Volt Active Data hired Kyle Kingsbury, creator of the Jepsen Tests, to build a new, stronger, Jepsen test especially for Volt Active Data. We promise strong serializability in a distributed database, a stronger promise than almost any other system, and we’ve been working with Kingsbury to validate that promise.
What is Jepsen Testing?
“Jepsen is an effort to improve the safety of distributed databases, queues, consensus systems, etc. It encompasses a software library for systems testing, as well as blog posts, and conference talks exploring particular systems’ failure modes. In each post we explore whether the system lives up to its documentation’s claims, file new bugs, and suggest recommendations for operators.”
- Volt Active Data 6.4 has passed official Jepsen testing performed by Kyle Kingsbury, Jepsen’s creator.
- Volt Active Data 6.4 has passed more stringent testing than any other system Jepsen has tested.
- Jepsen found several issues in Volt Active Data 6.3 and we fixed every one. Our tolerance for these bugs is zero.
- We have integrated Jepsen testing into our automated testing for each Volt Active Data build.
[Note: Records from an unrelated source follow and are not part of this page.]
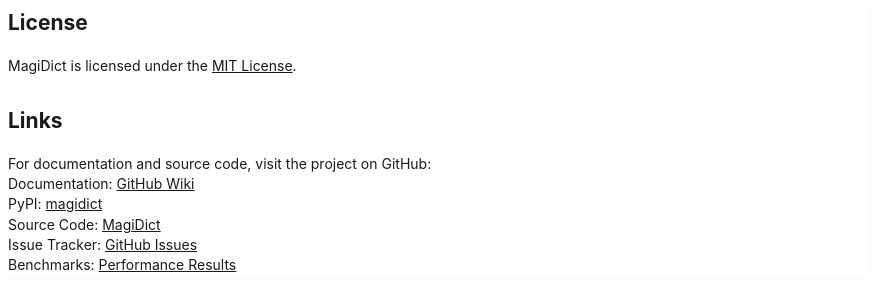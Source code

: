 ## License

MagiDict is licensed under the [MIT License](https://github.com/hristokbonev/MagiDict/blob/main/LICENSE).

## Links

For documentation and source code, visit the project on GitHub: <br>
Documentation: [GitHub Wiki](https://github.com/hristokbonev/MagiDict/wiki)<br>
PyPI: [magidict](https://pypi.org/project/magidict/)<br>
Source Code: [MagiDict](https://github.com/hristokbonev/MagiDict)<br>
Issue Tracker: [GitHub Issues](https://github.com/hristokbonev/MagiDict/issues)<br>
Benchmarks: [Performance Results](https://hristokbonev.github.io/magidict/)
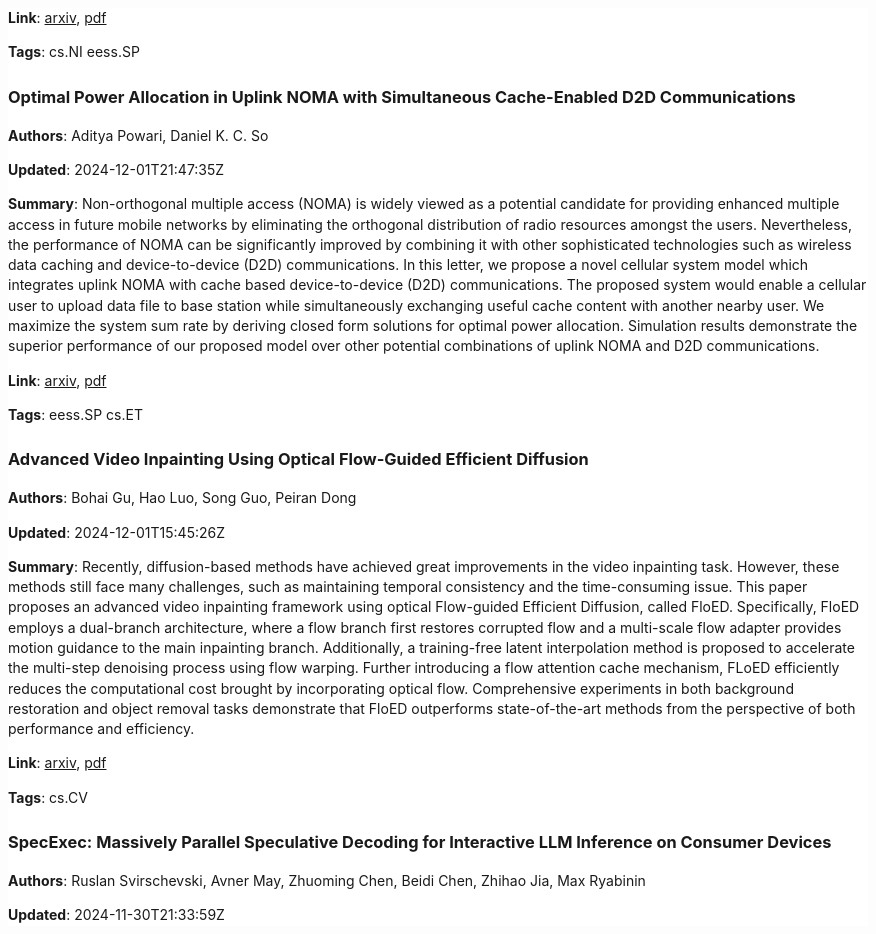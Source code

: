 **Link**: [arxiv](http://arxiv.org/abs/2411.04762v2),  [pdf](http://arxiv.org/pdf/2411.04762v2)

**Tags**: cs.NI eess.SP 



### Optimal Power Allocation in Uplink NOMA with Simultaneous Cache-Enabled   D2D Communications
**Authors**: Aditya Powari, Daniel K. C. So

**Updated**: 2024-12-01T21:47:35Z

**Summary**: Non-orthogonal multiple access (NOMA) is widely viewed as a potential candidate for providing enhanced multiple access in future mobile networks by eliminating the orthogonal distribution of radio resources amongst the users. Nevertheless, the performance of NOMA can be significantly improved by combining it with other sophisticated technologies such as wireless data caching and device-to-device (D2D) communications. In this letter, we propose a novel cellular system model which integrates uplink NOMA with cache based device-to-device (D2D) communications. The proposed system would enable a cellular user to upload data file to base station while simultaneously exchanging useful cache content with another nearby user. We maximize the system sum rate by deriving closed form solutions for optimal power allocation. Simulation results demonstrate the superior performance of our proposed model over other potential combinations of uplink NOMA and D2D communications.

**Link**: [arxiv](http://arxiv.org/abs/2412.00977v1),  [pdf](http://arxiv.org/pdf/2412.00977v1)

**Tags**: eess.SP cs.ET 



### Advanced Video Inpainting Using Optical Flow-Guided Efficient Diffusion
**Authors**: Bohai Gu, Hao Luo, Song Guo, Peiran Dong

**Updated**: 2024-12-01T15:45:26Z

**Summary**: Recently, diffusion-based methods have achieved great improvements in the video inpainting task. However, these methods still face many challenges, such as maintaining temporal consistency and the time-consuming issue. This paper proposes an advanced video inpainting framework using optical Flow-guided Efficient Diffusion, called FloED. Specifically, FloED employs a dual-branch architecture, where a flow branch first restores corrupted flow and a multi-scale flow adapter provides motion guidance to the main inpainting branch. Additionally, a training-free latent interpolation method is proposed to accelerate the multi-step denoising process using flow warping. Further introducing a flow attention cache mechanism, FLoED efficiently reduces the computational cost brought by incorporating optical flow. Comprehensive experiments in both background restoration and object removal tasks demonstrate that FloED outperforms state-of-the-art methods from the perspective of both performance and efficiency.

**Link**: [arxiv](http://arxiv.org/abs/2412.00857v1),  [pdf](http://arxiv.org/pdf/2412.00857v1)

**Tags**: cs.CV 



### SpecExec: Massively Parallel Speculative Decoding for Interactive LLM   Inference on Consumer Devices
**Authors**: Ruslan Svirschevski, Avner May, Zhuoming Chen, Beidi Chen, Zhihao Jia, Max Ryabinin

**Updated**: 2024-11-30T21:33:59Z
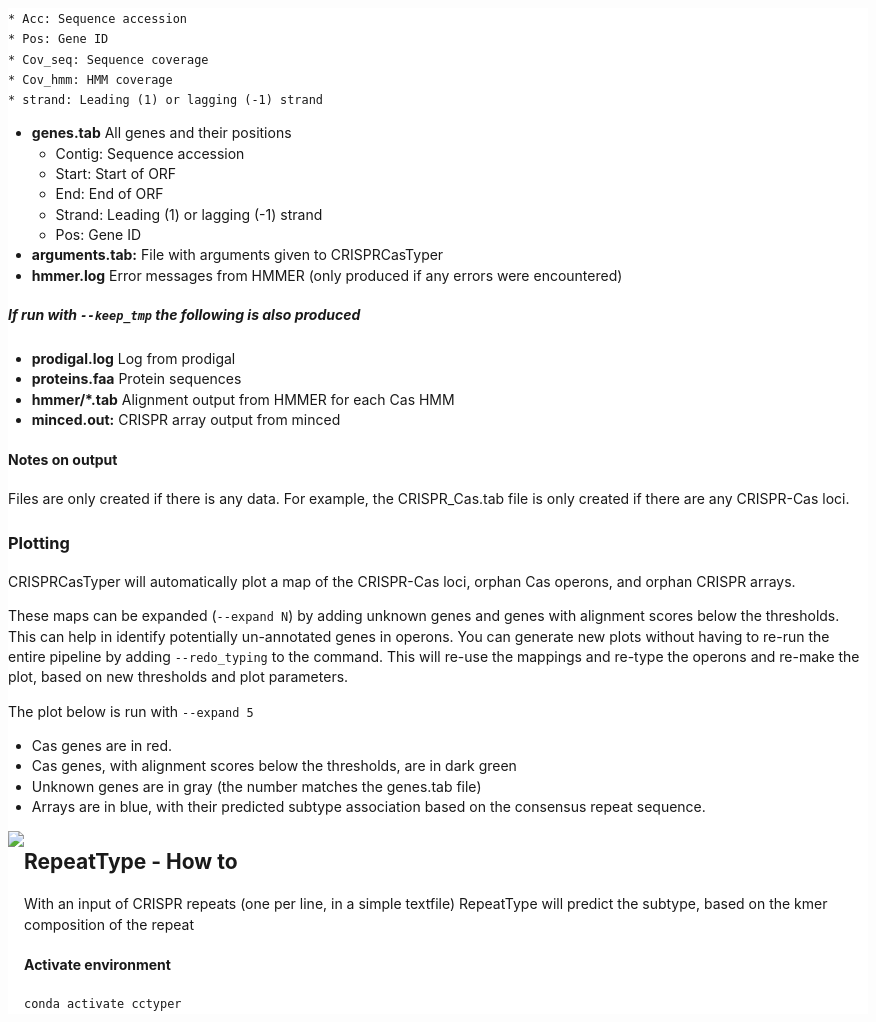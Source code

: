     * Acc: Sequence accession
    * Pos: Gene ID
    * Cov_seq: Sequence coverage
    * Cov_hmm: HMM coverage
    * strand: Leading (1) or lagging (-1) strand
* **genes.tab**                 All genes and their positions
    * Contig: Sequence accession
    * Start: Start of ORF
    * End: End of ORF
    * Strand: Leading (1) or lagging (-1) strand
    * Pos: Gene ID
* **arguments.tab:**            File with arguments given to CRISPRCasTyper
* **hmmer.log**                 Error messages from HMMER (only produced if any errors were encountered)

##### If run with `--keep_tmp` the following is also produced
* **prodigal.log**              Log from prodigal
* **proteins.faa**              Protein sequences
* **hmmer/*.tab**               Alignment output from HMMER for each Cas HMM
* **minced.out:**               CRISPR array output from minced

#### Notes on output
Files are only created if there is any data. For example, the CRISPR_Cas.tab file is only created if there are any CRISPR-Cas loci. 

### Plotting <a name="plot"></a>
CRISPRCasTyper will automatically plot a map of the CRISPR-Cas loci, orphan Cas operons, and orphan CRISPR arrays.

These maps can be expanded (`--expand N`) by adding unknown genes and genes with alignment scores below the thresholds. This can help in identify potentially un-annotated genes in operons. You can generate new plots without having to re-run the entire pipeline by adding `--redo_typing` to the command. This will re-use the mappings and re-type the operons and re-make the plot, based on new thresholds and plot parameters.

The plot below is run with `--expand 5`

* Cas genes are in red.
* Cas genes, with alignment scores below the thresholds, are in dark green
* Unknown genes are in gray (the number matches the genes.tab file)
* Arrays are in blue, with their predicted subtype association based on the consensus repeat sequence.

<img src='img/plot2.png' align="left" height="350" />

## RepeatType - How to <a name="repeattype"></a>
With an input of CRISPR repeats (one per line, in a simple textfile) RepeatType will predict the subtype, based on the kmer composition of the repeat

#### Activate environment
```sh
conda activate cctyper
```

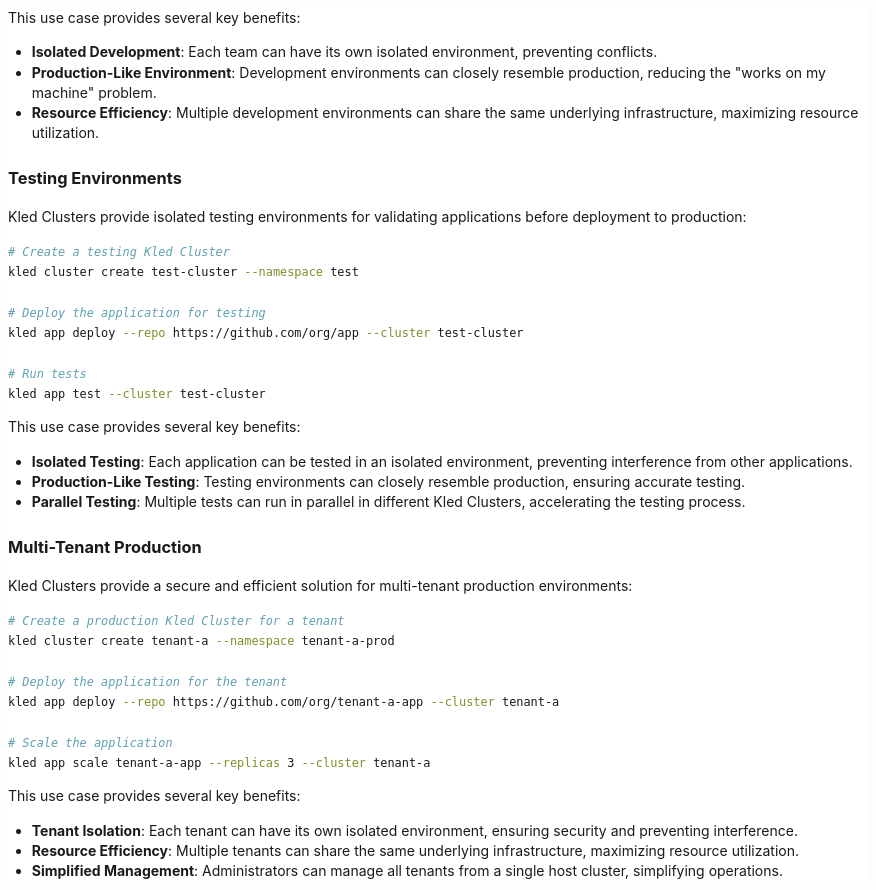 This use case provides several key benefits:

- **Isolated Development**: Each team can have its own isolated environment, preventing conflicts.
- **Production-Like Environment**: Development environments can closely resemble production, reducing the "works on my machine" problem.
- **Resource Efficiency**: Multiple development environments can share the same underlying infrastructure, maximizing resource utilization.

### Testing Environments

Kled Clusters provide isolated testing environments for validating applications before deployment to production:

```bash
# Create a testing Kled Cluster
kled cluster create test-cluster --namespace test

# Deploy the application for testing
kled app deploy --repo https://github.com/org/app --cluster test-cluster

# Run tests
kled app test --cluster test-cluster
```

This use case provides several key benefits:

- **Isolated Testing**: Each application can be tested in an isolated environment, preventing interference from other applications.
- **Production-Like Testing**: Testing environments can closely resemble production, ensuring accurate testing.
- **Parallel Testing**: Multiple tests can run in parallel in different Kled Clusters, accelerating the testing process.

### Multi-Tenant Production

Kled Clusters provide a secure and efficient solution for multi-tenant production environments:

```bash
# Create a production Kled Cluster for a tenant
kled cluster create tenant-a --namespace tenant-a-prod

# Deploy the application for the tenant
kled app deploy --repo https://github.com/org/tenant-a-app --cluster tenant-a

# Scale the application
kled app scale tenant-a-app --replicas 3 --cluster tenant-a
```

This use case provides several key benefits:

- **Tenant Isolation**: Each tenant can have its own isolated environment, ensuring security and preventing interference.
- **Resource Efficiency**: Multiple tenants can share the same underlying infrastructure, maximizing resource utilization.
- **Simplified Management**: Administrators can manage all tenants from a single host cluster, simplifying operations.
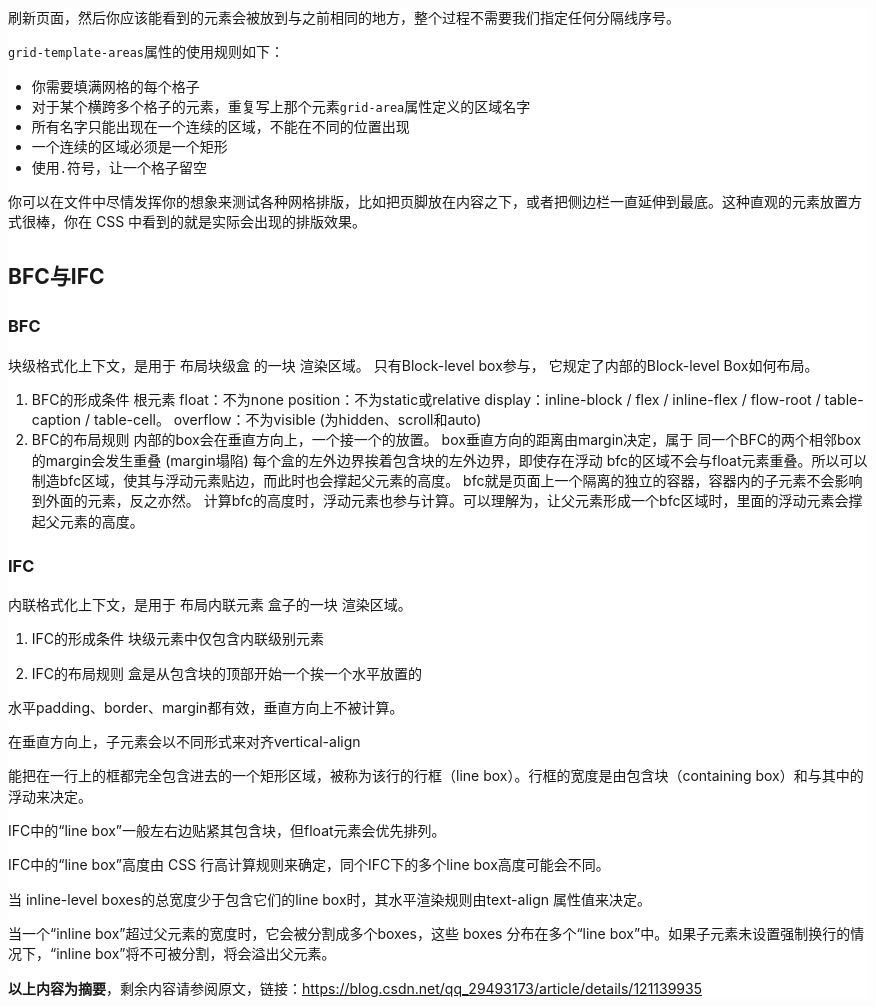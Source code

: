 刷新页面，然后你应该能看到的元素会被放到与之前相同的地方，整个过程不需要我们指定任何分隔线序号。

`grid-template-areas`属性的使用规则如下：

- 你需要填满网格的每个格子
- 对于某个横跨多个格子的元素，重复写上那个元素`grid-area`属性定义的区域名字
- 所有名字只能出现在一个连续的区域，不能在不同的位置出现
- 一个连续的区域必须是一个矩形
- 使用`.`符号，让一个格子留空

你可以在文件中尽情发挥你的想象来测试各种网格排版，比如把页脚放在内容之下，或者把侧边栏一直延伸到最底。这种直观的元素放置方式很棒，你在 CSS 中看到的就是实际会出现的排版效果。



## BFC与IFC

### BFC

块级格式化上下文，是用于 布局块级盒 的一块 渲染区域。
只有Block-level box参与， 它规定了内部的Block-level Box如何布局。

1. BFC的形成条件
根元素
float：不为none
position：不为static或relative
display：inline-block / flex / inline-flex / flow-root / table-caption / table-cell。
overflow：不为visible (为hidden、scroll和auto)
2. BFC的布局规则
内部的box会在垂直方向上，一个接一个的放置。
box垂直方向的距离由margin决定，属于 同一个BFC的两个相邻box的margin会发生重叠 (margin塌陷)
每个盒的左外边界挨着包含块的左外边界，即使存在浮动
bfc的区域不会与float元素重叠。所以可以制造bfc区域，使其与浮动元素贴边，而此时也会撑起父元素的高度。
bfc就是页面上一个隔离的独立的容器，容器内的子元素不会影响到外面的元素，反之亦然。
计算bfc的高度时，浮动元素也参与计算。可以理解为，让父元素形成一个bfc区域时，里面的浮动元素会撑起父元素的高度。

### IFC

内联格式化上下文，是用于 布局内联元素 盒子的一块 渲染区域。

1. IFC的形成条件
块级元素中仅包含内联级别元素


2. IFC的布局规则
盒是从包含块的顶部开始一个挨一个水平放置的

水平padding、border、margin都有效，垂直方向上不被计算。

在垂直方向上，子元素会以不同形式来对齐vertical-align

能把在一行上的框都完全包含进去的一个矩形区域，被称为该行的行框（line box）。行框的宽度是由包含块（containing box）和与其中的浮动来决定。

IFC中的“line box”一般左右边贴紧其包含块，但float元素会优先排列。

IFC中的“line box”高度由 CSS 行高计算规则来确定，同个IFC下的多个line box高度可能会不同。

当 inline-level boxes的总宽度少于包含它们的line box时，其水平渲染规则由text-align 属性值来决定。

当一个“inline box”超过父元素的宽度时，它会被分割成多个boxes，这些 boxes 分布在多个“line box”中。如果子元素未设置强制换行的情况下，“inline box”将不可被分割，将会溢出父元素。



**以上内容为摘要**，剩余内容请参阅原文，链接：https://blog.csdn.net/qq_29493173/article/details/121139935

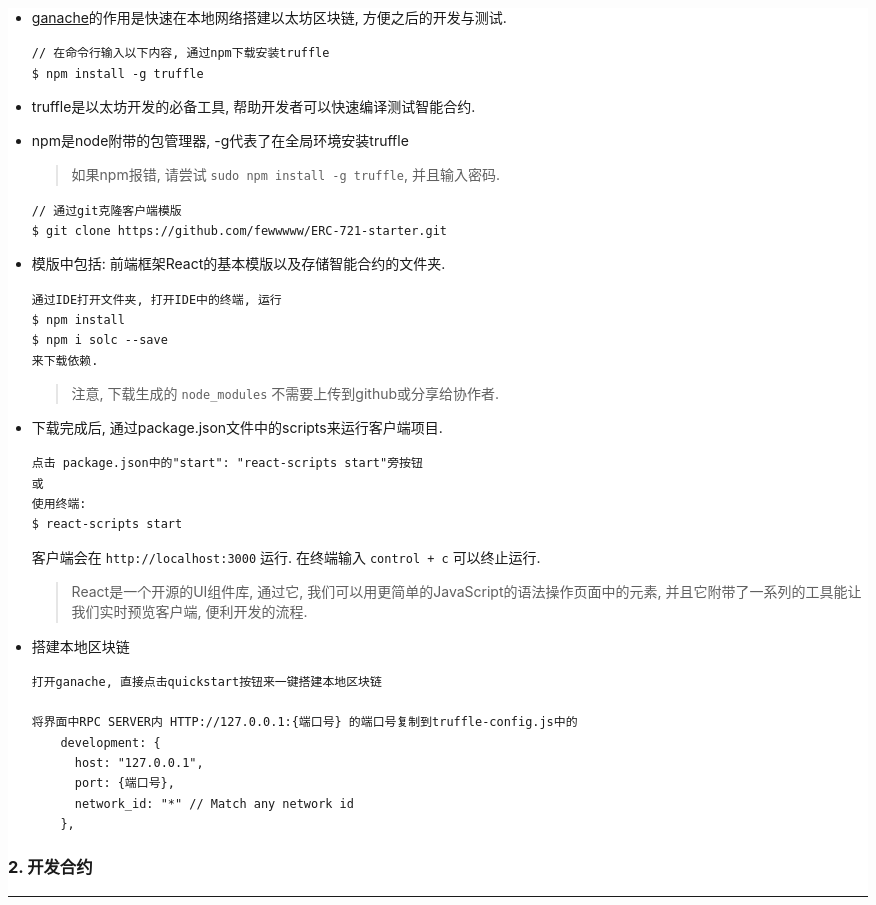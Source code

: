 - [ganache](https://www.trufflesuite.com/ganache)的作用是快速在本地网络搭建以太坊区块链, 方便之后的开发与测试.

    ```
    // 在命令行输入以下内容, 通过npm下载安装truffle
    $ npm install -g truffle
    ```

- truffle是以太坊开发的必备工具, 帮助开发者可以快速编译测试智能合约.

- npm是node附带的包管理器, -g代表了在全局环境安装truffle

  > 如果npm报错, 请尝试 `sudo npm install -g truffle`, 并且输入密码.

    ```
    // 通过git克隆客户端模版
    $ git clone https://github.com/fewwwww/ERC-721-starter.git
    ```

- 模版中包括: 前端框架React的基本模版以及存储智能合约的文件夹.

    ```
    通过IDE打开文件夹, 打开IDE中的终端, 运行
    $ npm install
    $ npm i solc --save
    来下载依赖.
    ```

  > 注意, 下载生成的 `node_modules` 不需要上传到github或分享给协作者.

- 下载完成后, 通过package.json文件中的scripts来运行客户端项目.

    ```
    点击 package.json中的"start": "react-scripts start"旁按钮
    或
    使用终端: 
    $ react-scripts start 
    ```

  客户端会在 `http://localhost:3000` 运行. 在终端输入 `control + c` 可以终止运行.

  > React是一个开源的UI组件库, 通过它, 我们可以用更简单的JavaScript的语法操作页面中的元素, 并且它附带了一系列的工具能让我们实时预览客户端, 便利开发的流程.


- 搭建本地区块链

    ```
    打开ganache, 直接点击quickstart按钮来一键搭建本地区块链
    
    将界面中RPC SERVER内 HTTP://127.0.0.1:{端口号} 的端口号复制到truffle-config.js中的
        development: {
          host: "127.0.0.1",
          port: {端口号},
          network_id: "*" // Match any network id
        },
    ```

### 2. 开发合约

---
We have and will continue to make our Jepsen and non-Jepsen tests stronger and better.
- We stake our reputation on correctness, consistency, and safety.
You can read Kingsbury’s detailed post on his experiences here:https://aphyr.com/posts/331-jepsen-voltdb-6-3
The most important quote:
“Volt Active Data’s pre-6.4 development builds have now passed all the original Jepsen tests, as well as more aggressive elaborations on their themes. Version 6.4 appears to provide strong serializability: the strongest safety invariant of any system we’ve tested thus far.”
Jepsen has proven its value as a tool in any distributed system tester’s arsenal, and multiple people have asked us about Jepsen and Volt Active Data specifically. Jepsen is both famous and notorious in the database industry for finding undiscovered problems with distributed systems. There are few tests of mettle as recognizable as Jepsen in our community.
While we had been planning to do the testing ourselves, we understood that nothing we did would have the same credibility as a test run by Kyle Kingsbury himself, creator of Jepsen and embarraser of databases. When Kingsbury started his Jepsen-For-Hire business last fall, we immediately got in line, and over the past two months, we’ve been working closely with him as he tested Volt Active Data.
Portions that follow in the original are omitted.